**Goal of the exercise:** All the lines below should appear again unchanged, though their pictures should not.

-------- Records supplied

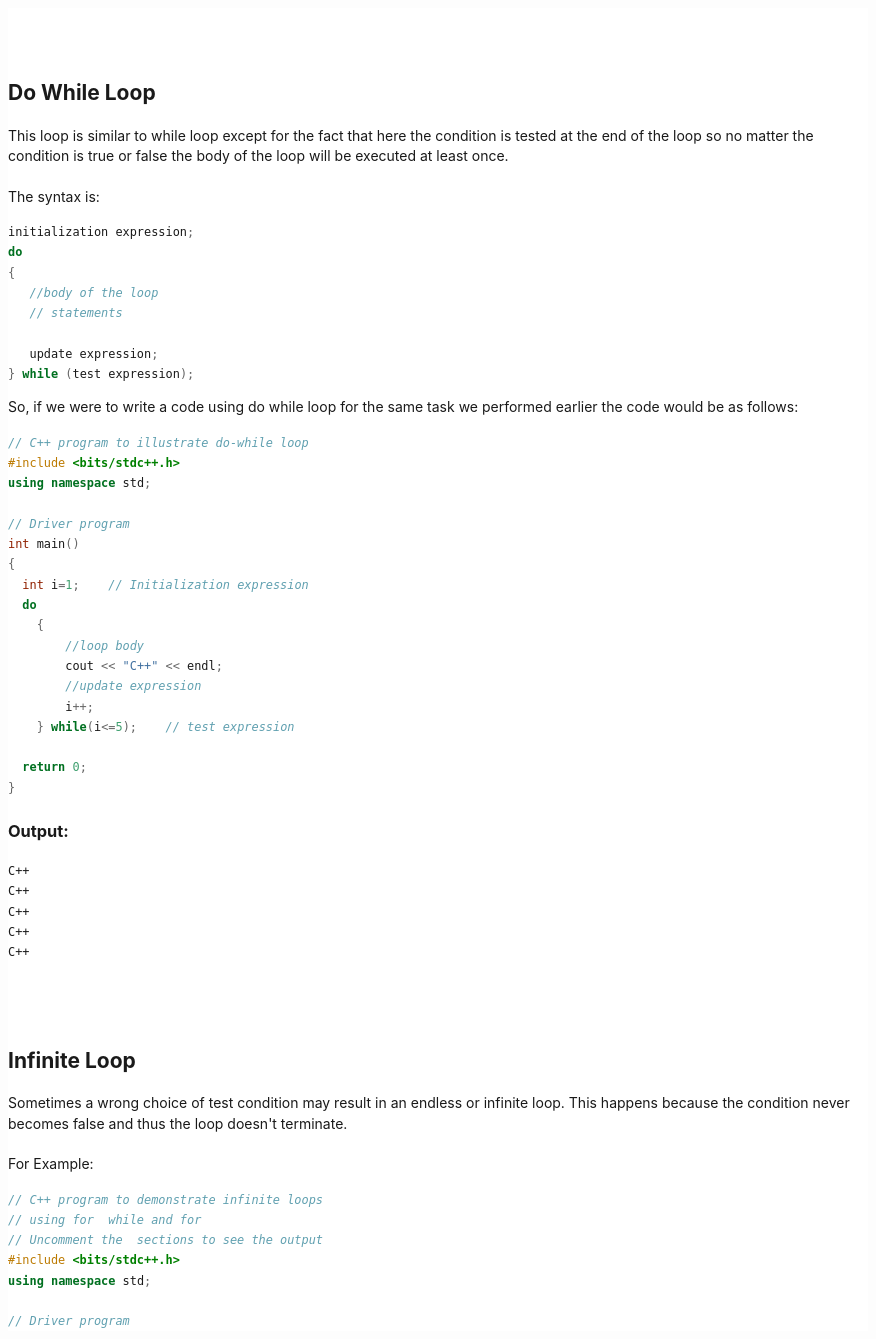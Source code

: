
 ```
```
<br><br>

## Do While Loop
This loop is similar to while loop except for the fact that here the condition is tested at the end of the loop so no matter the condition is true or false the body of the loop will be executed at least once.<br><br>
The syntax is:
```cpp
initialization expression;
do
{
   //body of the loop
   // statements

   update expression;
} while (test expression);
```
So, if we were to write a code using do while loop for the same task we performed earlier the code would be as follows:

```cpp
// C++ program to illustrate do-while loop
#include <bits/stdc++.h>
using namespace std;

// Driver program
int main()
{
  int i=1;    // Initialization expression
  do
    {
        //loop body
        cout << "C++" << endl;
        //update expression
        i++;
    } while(i<=5);    // test expression
  
  return 0;
}
```
### Output:
```
C++ 
C++ 
C++ 
C++ 
C++
```
<br><br>
## Infinite Loop
Sometimes a wrong choice of test condition may result in an endless or infinite loop. This happens because the condition never becomes false and thus the loop doesn't terminate.<br><br>
For Example:
```cpp
// C++ program to demonstrate infinite loops
// using for  while and for 
// Uncomment the  sections to see the output
#include <bits/stdc++.h>
using namespace std;

// Driver program
```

----------------

**Task result:**
Source code

:
 ```
```
<br><br>

## Do While Loop
This loop is similar to while loop except for the fact that here the condition is tested at the end of the loop so no matter the condition is true or false the body of the loop will be executed at least once.<br><br>
The syntax is:
```cpp
initialization expression;
do
{
   //body of the loop
   // statements

   update expression;
} while (test expression);
```
So, if we were to write a code using do while loop for the same task we performed earlier the code would be as follows:

```cpp
// C++ program to illustrate do-while loop
#include <bits/stdc++.h>
using namespace std;

// Driver program
int main()
{
  int i=1;    // Initialization expression
  do
    {
        //loop body
        cout << "C++" << endl;
        //update expression
        i++;
    } while(i<=5);    // test expression
  
  return 0;
}
```
### Output:
```
C++ 
C++ 
C++ 
C++ 
C++
```
<br><br>
## Infinite Loop
Sometimes a wrong choice of test condition may result in an endless or infinite loop. This happens because the condition never becomes false and thus the loop doesn't terminate.<br><br>
For Example:
```cpp
// C++ program to demonstrate infinite loops
// using for  while and for 
// Uncomment the  sections to see the output
#include <bits/stdc++.h>
using namespace std;

// Driver program
```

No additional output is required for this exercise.